Vi uma senhora, num dia que não recordo, no centro de Recife, vendendo espetinhos. Fiquei observando, encantado, o jeito de trabalhar dela. Tudo era impecável, higiênico, honesto até os ossos. Os espetinhos, cordados exatamente do mesmo jeitinho. O refrigerantes, limpos, brilhando num isopor branco como o sorriso dela quando entregava a comida ao cliente; e era engraçado que ela mal olhava o dinheiro: ficava espiando o gesto de aprovação do comprador, e estava claro que ele gostava de dar alegria mais que de ganhar sua graninha sagrada – salve o fruto do trabalho, amém.

Que diferença haverá entre um escultor, um pedreiro, um poeta, um pintor, um músico e a senhorinha simpática que vende pequenas alegrias às pessoas?

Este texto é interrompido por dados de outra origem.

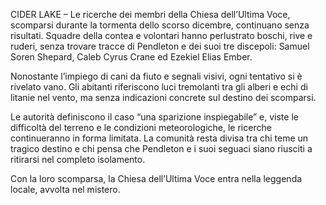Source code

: 
CIDER LAKE – Le ricerche dei membri della Chiesa dell’Ultima Voce, scomparsi durante la tormenta dello scorso dicembre, continuano senza risultati. Squadre della contea e volontari hanno perlustrato boschi, rive e ruderi, senza trovare tracce di Pendleton e dei suoi tre discepoli: Samuel Soren Shepard, Caleb Cyrus Crane ed Ezekiel Elias Ember.

Nonostante l’impiego di cani da fiuto e segnali visivi, ogni tentativo si è rivelato vano. Gli abitanti riferiscono luci tremolanti tra gli alberi e echi di litanie nel vento, ma senza indicazioni concrete sul destino dei scomparsi.

Le autorità definiscono il caso “una sparizione inspiegabile” e, viste le difficoltà del terreno e le condizioni meteorologiche, le ricerche continueranno in forma limitata. La comunità resta divisa tra chi teme un tragico destino e chi pensa che Pendleton e i suoi seguaci siano riusciti a ritirarsi nel completo isolamento.

Con la loro scomparsa, la Chiesa dell’Ultima Voce entra nella leggenda locale, avvolta nel mistero.

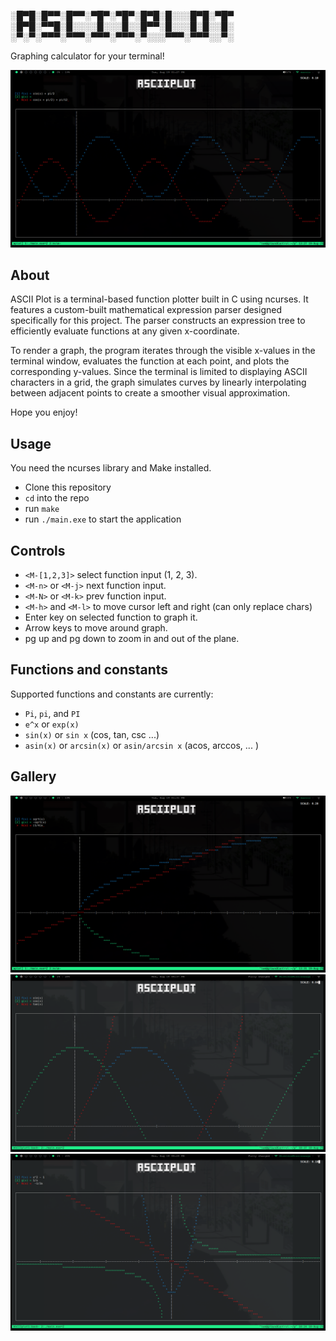 ░█▀█░█▀▀░█▀▀░▀█▀░▀█▀░█▀█░█░░░█▀█░▀█▀
░█▀█░▀▀█░█░░░░█░░░█░░█▀▀░█░░░█░█░░█░
░▀░▀░▀▀▀░▀▀▀░▀▀▀░▀▀▀░▀░░░▀▀▀░▀▀▀░░▀░

Graphing calculator for your terminal!

![Example screenshot](screenshots/shifted_sin.png)

## About
ASCII Plot is a terminal-based function plotter built in C using ncurses. It features a custom-built mathematical expression parser designed specifically for this project. The parser constructs an expression tree to efficiently evaluate functions at any given x-coordinate.

To render a graph, the program iterates through the visible x-values in the terminal window, evaluates the function at each point, and plots the corresponding y-values. Since the terminal is limited to displaying ASCII characters in a grid, the graph simulates curves by linearly interpolating between adjacent points to create a smoother visual approximation.

Hope you enjoy!

## Usage
You need the ncurses library and Make installed.
- Clone this repository
- `cd` into the repo
- run `make`
- run `./main.exe` to start the application

## Controls
- `<M-[1,2,3]>` select function input (1, 2, 3). 
- `<M-n>` or `<M-j>` next function input. 
- `<M-N>` or `<M-k>` prev function input.
- `<M-h>` and `<M-l>` to move cursor left and right (can only replace chars)
- Enter key on selected function to graph it. 
- Arrow keys to move around graph. 
- pg up and pg down to zoom in and out of the plane. 

## Functions and constants
Supported functions and constants are currently:
- `Pi`, `pi`, and `PI` 
- `e^x` or `exp(x)`
- `sin(x)` or `sin x` (cos, tan, csc ...) 
- `asin(x)` or `arcsin(x)` or `asin/arcsin x` (acos, arccos, ... )

## Gallery

![example 1](screenshots/area_between.png)
![example 2](screenshots/ex1.png)
![example 2](screenshots/asciiplot_example.png) 

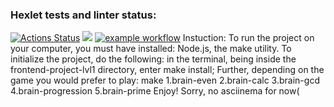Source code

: ### Hexlet tests and linter status:
[![Actions Status](https://github.com/Nikimad/frontend-project-lvl1/workflows/hexlet-check/badge.svg)](https://github.com/Nikimad/frontend-project-lvl1/actions)
<a href="https://codeclimate.com/github/codeclimate/codeclimate/maintainability"><img src="https://api.codeclimate.com/v1/badges/a99a88d28ad37a79dbf6/maintainability" /></a>
[![example workflow](https://github.com/Nikimad/frontend-project-lvl1/actions/workflows/github-actions-demo.yml/badge.svg)](https://github.com/Nikimad/frontend-project-lvl1/actions)
Instuction: To run the project on your computer, you must have installed: Node.js, the make utility. To initialize the project, do the following: in the terminal, being inside the frontend-project-lvl1 directory, enter make install;
Further, depending on the game you would prefer to play:
make
1.brain-even
2.brain-calc
3.brain-gcd
4.brain-progression
5.brain-prime
Enjoy!
Sorry, no asciinema for now(
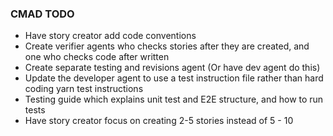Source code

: ### CMAD TODO

- Have story creator add code conventions
- Create verifier agents who checks stories after they are created, and one who checks code after written
- Create separate testing and revisions agent (Or have dev agent do this)
- Update the developer agent to use a test instruction file rather than hard coding yarn test instructions
- Testing guide which explains unit test and E2E structure, and how to run tests
- Have story creator focus on creating 2-5 stories instead of 5 - 10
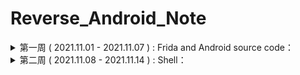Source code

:# Reverse_Android_Note

<details>
<summary>第一周  ( 2021.11.01 - 2021.11.07 )  :  Frida and Android source code：</summary>

- [x] Frida 基本的 api 学习

- [x] Android 加壳脱壳原理的学习

- [x] Android 源码分析，主要分析加载器以及类加载过程部分的源码

</details>

<details>
<summary>第二周  ( 2021.11.08 - 2021.11.14 )  :  Shell：</summary>

- 2021.11.08
  - [x] Dalvik 和 Art 加载器以及 loadClass 部分的源码分析，记了一个笔记，这周把所有笔记写完之后更新到仓库中
- 2021.11.09
  - [x] 写完一代壳脱壳点分析文章
  - [x] Dex 文件解析器完成头部解析以及根据符号表 id 索引字符串功能

</details>

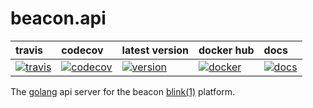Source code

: # beacon.api

| travis | codecov | latest version | docker hub | docs |
| :--- | :---- | :--- | :--- | :--- |
| [![travis][1]][2] | [![codecov][3]][4] | [![version][7]][8] | [![docker][5]][6] | [![docs][9]][10] |

The [golang] api server for the beacon [blink(1)] platform.

[1]: https://img.shields.io/travis/dadleyy/beacon.api.svg?style=flat-square
[2]: https://travis-ci.org/dadleyy/beacon.api
[3]: https://img.shields.io/codecov/c/github/dadleyy/beacon.api.svg?style=flat-square
[4]: https://codecov.io/gh/dadleyy/beacon.api
[5]: https://img.shields.io/docker/pulls/dadleyy/beacon-api.svg?style=flat-square
[6]: https://codecov.io/gh/dadleyy/beacon.api
[7]: https://img.shields.io/github/release/dadleyy/beacon.api.svg?style=flat-square
[8]: https://github.com/dadleyy/beacon.api/releases
[9]: http://img.shields.io/badge/godoc-reference-5272B4.svg?style=flat-square
[10]: https://godoc.org/github.com/dadleyy/beacon.api
[blink(1)]: https://blink1.thingm.com/
[golang]: https://golang.org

Nenhuma, se nossos olhos forem simples; e se nossos olhos forem simples, verão que a perfeição, a profundidade, a extrema religiosidade não estão apenas em pintar um teto de capela, compor uma sinfonia ou escrever um clássico. Nada disso. A obra, porque não tem carne, é uma ilusão. A fama, porque só existe nos outros, é outra ilusão. Vale só o ser humano, bicho desencontrado que teima e livrar-se da beleza; mas há desses bichos que, feito a senhorinha da barraca, quanto mais beleza atiram pelas mãos fora, mais bonitos ficam.